--- EXERCISE DIRECTIONS ---
Lines to restate from the data below: from the one containing "easy to understand" to the one containing "intermediate in-mem dictionaries", both included. Give them again exactly, and only them.

--- RECORDED INFORMATION ---
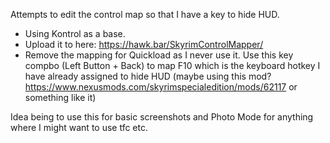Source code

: Attempts to edit the control map so that I have a key to hide HUD.  

- Using Kontrol as a base.
- Upload it to here: https://hawk.bar/SkyrimControlMapper/
- Remove the mapping for Quickload as I never use it.  Use this key compbo (Left Button + Back) to map F10 which is the keyboard hotkey I have already assigned to hide HUD (maybe using this mod?  https://www.nexusmods.com/skyrimspecialedition/mods/62117 or something like it)

Idea being to use this for basic screenshots and Photo Mode for anything where I might want to use tfc etc.
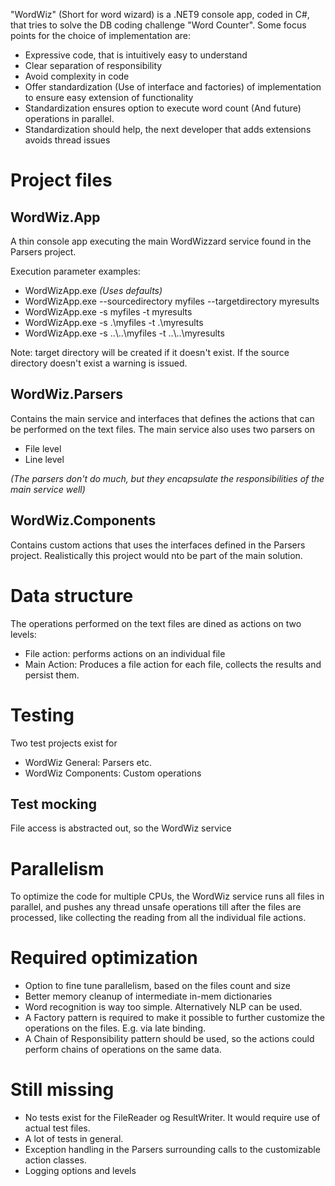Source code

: "WordWiz" (Short for word wizard) is a .NET9 console app, coded in C#, that tries to solve the DB coding challenge "Word Counter". Some focus points for the choice of implementation are:
* Expressive code, that is intuitively easy to understand
* Clear separation of responsibility
* Avoid complexity in code
* Offer standardization (Use of interface and factories) of implementation to ensure easy extension of functionality
* Standardization ensures option to execute word count (And future) operations in parallel.
* Standardization should help, the next developer that adds extensions avoids thread issues

# Project files

## WordWiz.App
A thin console app executing the main WordWizzard service found in the Parsers project.

Execution parameter examples:
* WordWizApp.exe _(Uses defaults)_
* WordWizApp.exe --sourcedirectory myfiles --targetdirectory myresults
* WordWizApp.exe  -s myfiles -t myresults
* WordWizApp.exe  -s .\myfiles -t .\myresults
* WordWizApp.exe  -s ..\\..\myfiles -t ..\\..\myresults

Note: target directory will be created if it doesn't exist. If the source directory doesn't exist a warning is issued.

## WordWiz.Parsers
Contains the main service and interfaces that defines the actions that can be performed on the text files.
The main service also uses two parsers on
* File level
* Line level 

_(The parsers don't do much, but they encapsulate the responsibilities of the main service well)_

## WordWiz.Components
Contains custom actions that uses the interfaces defined in the Parsers project. Realistically this project would nto be part of the main solution.

# Data structure
The operations performed on the text files are dined as actions on two levels:
* File action: performs actions on an individual file
* Main Action: Produces a file action for each file, collects the results and persist them.

# Testing
Two test projects exist for
* WordWiz General: Parsers etc.
* WordWiz Components: Custom operations

## Test mocking
File access is abstracted out, so the WordWiz service

# Parallelism
To optimize the code for multiple CPUs, the WordWiz service runs all files in parallel, and pushes any thread unsafe operations till after the files are processed, like collecting the reading from all the individual file actions.

# Required optimization
* Option to fine tune parallelism, based on the files count and size
* Better memory cleanup of intermediate in-mem dictionaries
* Word recognition is way too simple. Alternatively NLP can be used.
* A Factory pattern is required to make it possible to further customize the operations on the files. E.g. via late binding.
* A Chain of Responsibility pattern should be used, so the actions could perform chains of operations on the same data.

# Still missing
* No tests exist for the FileReader og ResultWriter. It would require use of actual test files.
* A lot of tests in general.
* Exception handling in the Parsers surrounding calls to the customizable action classes.
* Logging options and levels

--- FINAL ANSWER ---
* Expressive code, that is intuitively easy to understand
* Clear separation of responsibility
* Avoid complexity in code
* Offer standardization (Use of interface and factories) of implementation to ensure easy extension of functionality
* Standardization ensures option to execute word count (And future) operations in parallel.
* Standardization should help, the next developer that adds extensions avoids thread issues

# Project files

## WordWiz.App
A thin console app executing the main WordWizzard service found in the Parsers project.

Execution parameter examples:
* WordWizApp.exe _(Uses defaults)_
* WordWizApp.exe --sourcedirectory myfiles --targetdirectory myresults
* WordWizApp.exe  -s myfiles -t myresults
* WordWizApp.exe  -s .\myfiles -t .\myresults
* WordWizApp.exe  -s ..\\..\myfiles -t ..\\..\myresults

Note: target directory will be created if it doesn't exist. If the source directory doesn't exist a warning is issued.

## WordWiz.Parsers
Contains the main service and interfaces that defines the actions that can be performed on the text files.
The main service also uses two parsers on
* File level
* Line level 

_(The parsers don't do much, but they encapsulate the responsibilities of the main service well)_

## WordWiz.Components
Contains custom actions that uses the interfaces defined in the Parsers project. Realistically this project would nto be part of the main solution.

# Data structure
The operations performed on the text files are dined as actions on two levels:
* File action: performs actions on an individual file
* Main Action: Produces a file action for each file, collects the results and persist them.

# Testing
Two test projects exist for
* WordWiz General: Parsers etc.
* WordWiz Components: Custom operations

## Test mocking
File access is abstracted out, so the WordWiz service

# Parallelism
To optimize the code for multiple CPUs, the WordWiz service runs all files in parallel, and pushes any thread unsafe operations till after the files are processed, like collecting the reading from all the individual file actions.

# Required optimization
* Option to fine tune parallelism, based on the files count and size
* Better memory cleanup of intermediate in-mem dictionaries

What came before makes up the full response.